** Instructions to follow **
The entries follow. Copy every line in which "commands" appears.

** Given entries **

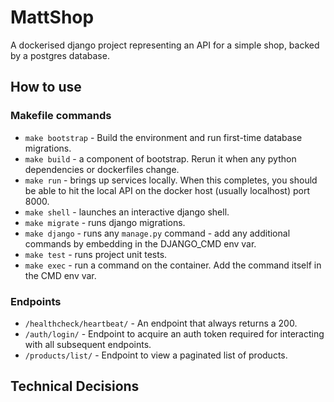 # MattShop

A dockerised django project representing an API for a simple shop, backed by a postgres database.

## How to use

### Makefile commands

* `make bootstrap` - Build the environment and run first-time database migrations.
* `make build` - a component of bootstrap. Rerun it when any python dependencies or dockerfiles change.
* `make run` - brings up services locally. When this completes, you should be able to hit the local API on the docker host (usually localhost) port 8000.
* `make shell` - launches an interactive django shell.
* `make migrate` - runs django migrations.
* `make django` - runs any `manage.py` command - add any additional commands by embedding in the DJANGO_CMD env var.
* `make test` - runs project unit tests.
* `make exec` - run a command on the container. Add the command itself in the CMD env var.


### Endpoints

* `/healthcheck/heartbeat/` - An endpoint that always returns a 200.
* `/auth/login/` - Endpoint to acquire an auth token required for interacting with all subsequent endpoints.
* `/products/list/` - Endpoint to view a paginated list of products.

## Technical Decisions
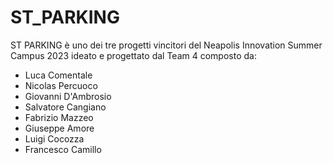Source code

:# ST_PARKING
ST PARKING è uno dei tre progetti vincitori del Neapolis Innovation Summer Campus 2023 ideato e progettato dal Team 4 composto da:
- Luca Comentale
- Nicolas Percuoco
- Giovanni D'Ambrosio
- Salvatore Cangiano
- Fabrizio Mazzeo
- Giuseppe Amore 
- Luigi Cocozza
- Francesco Camillo
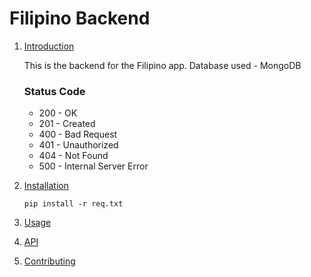 # Filipino Backend

1. [Introduction](#introduction)

    This is the backend for the Filipino app. 
    Database used - MongoDB

    ### Status Code
    - 200 - OK
    - 201 - Created
    - 400 - Bad Request
    - 401 - Unauthorized
    - 404 - Not Found
    - 500 - Internal Server Error

2. [Installation](#installation)

    `pip install -r req.txt`

3. [Usage](#usage)

4. [API](#api)

5. [Contributing](#contributing)
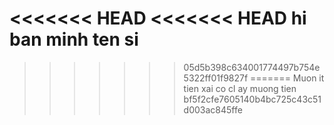 <<<<<<< HEAD
<<<<<<< HEAD
hi ban minh ten si
=======
>>>>>>> 05d5b398c634001774497b754e5322ff01f9827f
=======
Muon it tien xai
co cl ay muong tien
>>>>>>> bf5f2cfe7605140b4bc725c43c51d003ac845ffe
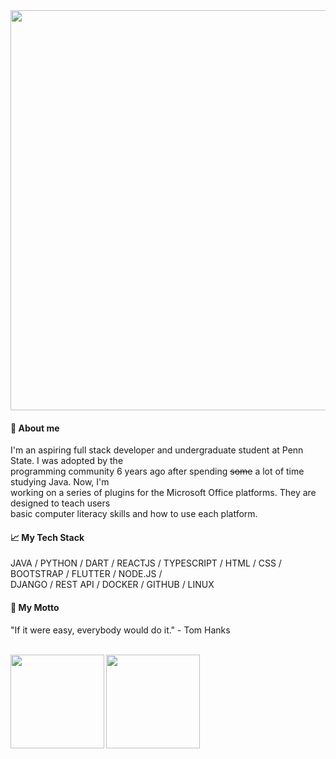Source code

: <img src=https://media.giphy.com/media/fd4541gIoVM2vZbyVo/giphy.gif width="640px">

#### 📙 About me
I'm an aspiring full stack developer and undergraduate student at Penn State. I was adopted by the <br /> programming community 6 years ago after spending ~~some~~ a lot of time studying Java. Now, I'm <br /> working on a series of plugins for the Microsoft Office platforms. They are designed to teach users <br /> basic computer literacy skills and how to use each platform. 

#### 📈 My Tech Stack
JAVA / PYTHON / DART / REACTJS / TYPESCRIPT / HTML / CSS / BOOTSTRAP / FLUTTER / NODE.JS /<br /> DJANGO / REST API / DOCKER / GITHUB / LINUX

#### 💬 My Motto
"If it were easy, everybody would do it." - Tom Hanks<br/><br/>

<img align="left" height="150px" src="https://github-readme-stats.vercel.app/api/?username=Liam-boston&theme=gruvbox" />
<img align="center" height="150px" src="https://github-readme-stats.vercel.app/api/top-langs/?username=Liam-boston&layout=compact&line_height=27&theme=gruvbox" />

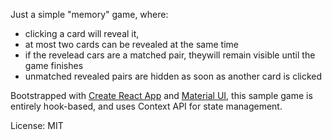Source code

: Just a simple "memory" game, where:
- clicking a card will reveal it,
- at most two cards can be revealed at the same time
- if the revelead cars are a matched pair, theywill remain visible until the game finishes
- unmatched revealed pairs are hidden as soon as another card is clicked

Bootstrapped with [Create React App](https://github.com/facebook/create-react-app) and [Material UI](https://material-ui.com), this sample game is entirely hook-based, and uses Context API for state management. 

License: MIT
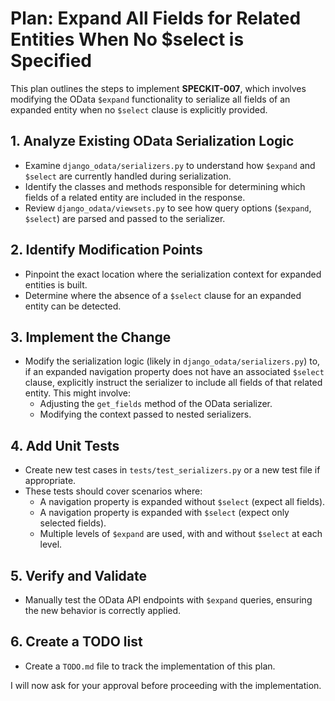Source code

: # Plan: Expand All Fields for Related Entities When No $select is Specified

This plan outlines the steps to implement **SPECKIT-007**, which involves modifying the OData `$expand` functionality to serialize all fields of an expanded entity when no `$select` clause is explicitly provided.

## 1. Analyze Existing OData Serialization Logic

-   Examine `django_odata/serializers.py` to understand how `$expand` and `$select` are currently handled during serialization.
-   Identify the classes and methods responsible for determining which fields of a related entity are included in the response.
-   Review `django_odata/viewsets.py` to see how query options (`$expand`, `$select`) are parsed and passed to the serializer.

## 2. Identify Modification Points

-   Pinpoint the exact location where the serialization context for expanded entities is built.
-   Determine where the absence of a `$select` clause for an expanded entity can be detected.

## 3. Implement the Change

-   Modify the serialization logic (likely in `django_odata/serializers.py`) to, if an expanded navigation property does not have an associated `$select` clause, explicitly instruct the serializer to include all fields of that related entity. This might involve:
    -   Adjusting the `get_fields` method of the OData serializer.
    -   Modifying the context passed to nested serializers.

## 4. Add Unit Tests

-   Create new test cases in `tests/test_serializers.py` or a new test file if appropriate.
-   These tests should cover scenarios where:
    -   A navigation property is expanded without `$select` (expect all fields).
    -   A navigation property is expanded with `$select` (expect only selected fields).
    -   Multiple levels of `$expand` are used, with and without `$select` at each level.

## 5. Verify and Validate

-   Manually test the OData API endpoints with `$expand` queries, ensuring the new behavior is correctly applied.

## 6. Create a TODO list

-   Create a `TODO.md` file to track the implementation of this plan.

I will now ask for your approval before proceeding with the implementation.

** Answer space **
### Makefile commands
* `make django` - runs any `manage.py` command - add any additional commands by embedding in the DJANGO_CMD env var.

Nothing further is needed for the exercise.